Personal information
- Full name: Stuart James Gardiner
- Born: 19 March 1947 (age 79) Blomfontein, Orange Free State, South Africa
- Batting: Left-handed
- Bowling: Left-arm medium

Domestic team information
- 1967/68–1973/74: Orange Free State
- 1974/75: Northern Transvaal
- 1978: Cambridge University

Career statistics
| Competition | First-class | List A |
| Matches | 34 | 8 |
| Runs scored | 556 | 21 |
| Batting average | 16.84 | 4.20 |
| 100s/50s | –/– | –/– |
| Top score | 40* | 7* |
| Balls bowled | 5,863 | 432 |
| Wickets | 111 | 8 |
| Bowling average | 24.97 | 38.37 |
| 5 wickets in innings | 5 | – |
| 10 wickets in match | – | – |
| Best bowling | 6/49 | 3/62 |
| Catches/stumpings | 13/– | 2/– |
- Source: Cricinfo, 6 September 2019

= Stuart Gardiner =

South African cricketer

Stuart James Gardiner (born 19 March 1947) is a South African former cricketer.

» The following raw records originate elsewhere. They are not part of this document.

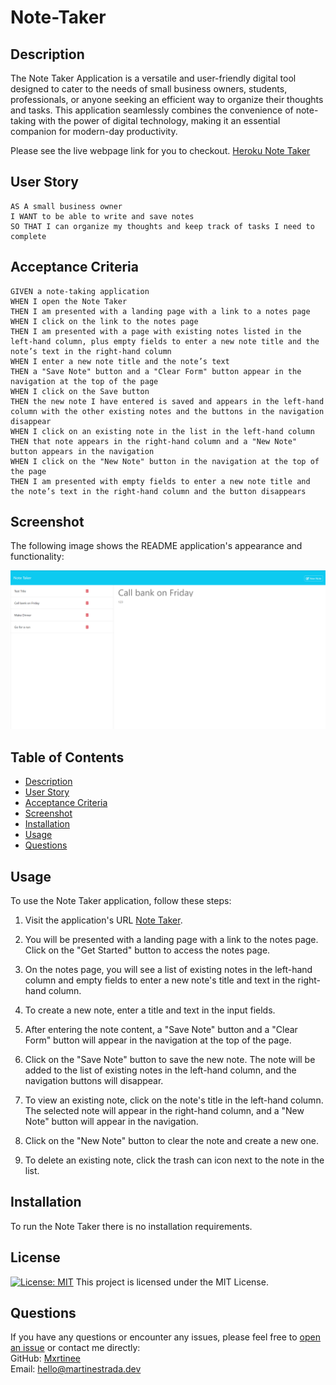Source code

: # Note-Taker

## Description

The Note Taker Application is a versatile and user-friendly digital tool designed to cater to the needs of small business owners, students, professionals, or anyone seeking an efficient way to organize their thoughts and tasks. This application seamlessly combines the convenience of note-taking with the power of digital technology, making it an essential companion for modern-day productivity.

Please see the live webpage link for you to checkout. [Heroku Note Taker](https://note-taker-mee-b84c7795516f.herokuapp.com/)

## User Story

```
AS A small business owner
I WANT to be able to write and save notes
SO THAT I can organize my thoughts and keep track of tasks I need to complete
```

## Acceptance Criteria

```
GIVEN a note-taking application
WHEN I open the Note Taker
THEN I am presented with a landing page with a link to a notes page
WHEN I click on the link to the notes page
THEN I am presented with a page with existing notes listed in the left-hand column, plus empty fields to enter a new note title and the note’s text in the right-hand column
WHEN I enter a new note title and the note’s text
THEN a "Save Note" button and a "Clear Form" button appear in the navigation at the top of the page
WHEN I click on the Save button
THEN the new note I have entered is saved and appears in the left-hand column with the other existing notes and the buttons in the navigation disappear
WHEN I click on an existing note in the list in the left-hand column
THEN that note appears in the right-hand column and a "New Note" button appears in the navigation
WHEN I click on the "New Note" button in the navigation at the top of the page
THEN I am presented with empty fields to enter a new note title and the note’s text in the right-hand column and the button disappears
```

 ## Screenshot

  The following image shows the README application's appearance and functionality:

  ![Note Taker](./public/assets/images/Note-Taker.png "Screenshot")
  
  ## Table of Contents
  - [Description](#description)
  - [User Story](#user-story)
  - [Acceptance Criteria](#acceptance-criteria)
  - [Screenshot](#screenshot)
  - [Installation](#installation)
  - [Usage](#usage)
  - [Questions](#questions)

   ## Usage

To use the Note Taker application, follow these steps:

1. Visit the application's URL [Note Taker](https://note-taker-mee-b84c7795516f.herokuapp.com/).

2. You will be presented with a landing page with a link to the notes page. Click on the "Get Started" button to access the notes page.

3. On the notes page, you will see a list of existing notes in the left-hand column and empty fields to enter a new note's title and text in the right-hand column.

4. To create a new note, enter a title and text in the input fields.

5. After entering the note content, a "Save Note" button and a "Clear Form" button will appear in the navigation at the top of the page.

6. Click on the "Save Note" button to save the new note. The note will be added to the list of existing notes in the left-hand column, and the navigation buttons will disappear.

7. To view an existing note, click on the note's title in the left-hand column. The selected note will appear in the right-hand column, and a "New Note" button will appear in the navigation.

8. Click on the "New Note" button to clear the note and create a new one.

9. To delete an existing note, click the trash can icon next to the note in the list.

## Installation

To run the Note Taker there is no installation requirements.

## License
[![License: MIT](https://img.shields.io/badge/License-MIT-yellow.svg)](https://opensource.org/licenses) This project is licensed under the MIT License.

 ## Questions
If you have any questions or encounter any issues, please feel free to [open an issue](https://github.com/mxrtinee/Note-Taker/issues) or contact me directly:<br>
GitHub: [Mxrtinee](https://github.com/Mxrtinee)<br>
Email: [hello@martinestrada.dev](mailto:hello@martinestrada.dev)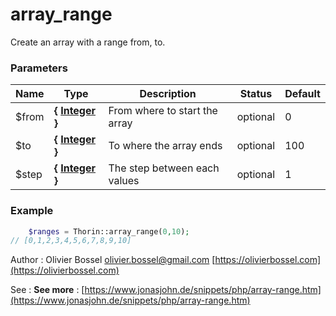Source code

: # array_range

Create an array with a range from, to.


### Parameters
Name  |  Type  |  Description  |  Status  |  Default
------------  |  ------------  |  ------------  |  ------------  |  ------------
$from  |  **{ [Integer](http://php.net/manual/en/language.types.integer.php) }**  |  From where to start the array  |  optional  |  0
$to  |  **{ [Integer](http://php.net/manual/en/language.types.integer.php) }**  |  To where the array ends  |  optional  |  100
$step  |  **{ [Integer](http://php.net/manual/en/language.types.integer.php) }**  |  The step between each values  |  optional  |  1

### Example
```php
	$ranges = Thorin::array_range(0,10);
// [0,1,2,3,4,5,6,7,8,9,10]
```
Author : Olivier Bossel [olivier.bossel@gmail.com](mailto:olivier.bossel@gmail.com) [https://olivierbossel.com](https://olivierbossel.com)

See : **See more** : [https://www.jonasjohn.de/snippets/php/array-range.htm](https://www.jonasjohn.de/snippets/php/array-range.htm)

Gardiner was born at Blomfontein in March 1947. He made his debut in first-class cricket for Orange Free State against Griqualand West at Blomfontein in the 1967–68 Currie Cup. He played first-class cricket for Orange Free State until the 1973–74 Currie Cup, making 25 appearances. Playing as a left-arm medium pace bowler, Gardiner took 98 wickets in his 25 appearances for Orange Free State, at an average of 22.84 and best figures of 6 for 49. These figures, one of five five wicket hauls he took, came against Northern Transvaal in the 1972–73 Currie Cup. As a lower-order batsman, he scored 485 runs at a batting average of 17.96 and a high score of 40 not out. Gardiner also made a single first-class appearance for a Combined Section B XI against D. H. Robins' XI in January 1973. He also played List A one-day cricket, debuting for Orange Free State against Eastern Province in the 1970–71 Gillette Cup. He made five List A appearances for Orange Free State, as well as making a single appearance for Northern Transvaal in the 1974–75 Gillette Cup.

He later studied in England at St John's College, Cambridge. While studying at Cambridge, he made eight appearances for Cambridge University in 1978, in addition to making two appearances for the Combined Universities cricket team in the 1978 Benson & Hedges Cup.